Since conlanging has become more popular in recent years - a result of Avatar, Game of Thrones, Defiance and possibly other movies and series that I may be forgetting right now - more newcomers that don't have all that much knowledge in linguistics enter conlanger communities than ever before, and are presented with the same advice.

Pretty much everyone who offers advice are in an almost heart-warming agreement as to what the first thing a conlang needs is. That thing is a almost unvariably a phonology. And there is a nice way of illustrating a phonology - a table with IPA symbols in it.

Of course, in reality, there's much more to a phonology than that. There is all the allophony (which some conlangers do get into), there is archiphonemes and mergers, there's phonotax, there's syllable structure, there's suprasegmentals, there's feature spreading, there's prosody, ...

However, this leads to a situation where every new conlanger posts a tabular representation of a phonology, or even a few of them - each for a new language once the previous one has been abandoned. And we get drowned in relatively boring phoneme inventories. Phoneme inventories are useful for conlangers, but they are about as exciting as any other excel table.

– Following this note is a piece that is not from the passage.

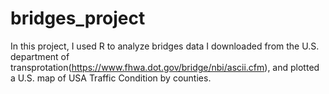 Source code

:# bridges_project
In this project, I used R to analyze bridges data I downloaded from the U.S. department of transprotation(https://www.fhwa.dot.gov/bridge/nbi/ascii.cfm), and plotted a U.S. map of USA Traffic Condition by counties.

My intention when starting this blog was to show that compelling conlanging can be done without even having a table of phonemes in mind. That one can describe and develop a language quite far without phonology. And once you have an idea about the kinds of constructions - the morphosyntax, the morphology, even the more scary stuff in pragmatics and semantics, - you can start thinking about what kind of a phonology you want to add as skin on your Frankenstein's monster.

Heck, you can even come up with a loose sketch of morphophonological features of the language without having a clear idea of the phonology - and I think that might be a good idea, even, as you then can design the phonology to make realistic morphophonemic alterations that pattern the way you want them to.

I hope this blog this far has inspired people to skip ahead past the phonology-section of the Language Construction Kit, and to start describing wildly different aspects of their languages without fleshing the phonology out. Maybe, in the future, we will see more conlangs introduced not by posts describing their phonologies, but posts describing their most fascinating, well-developed and quirky parts.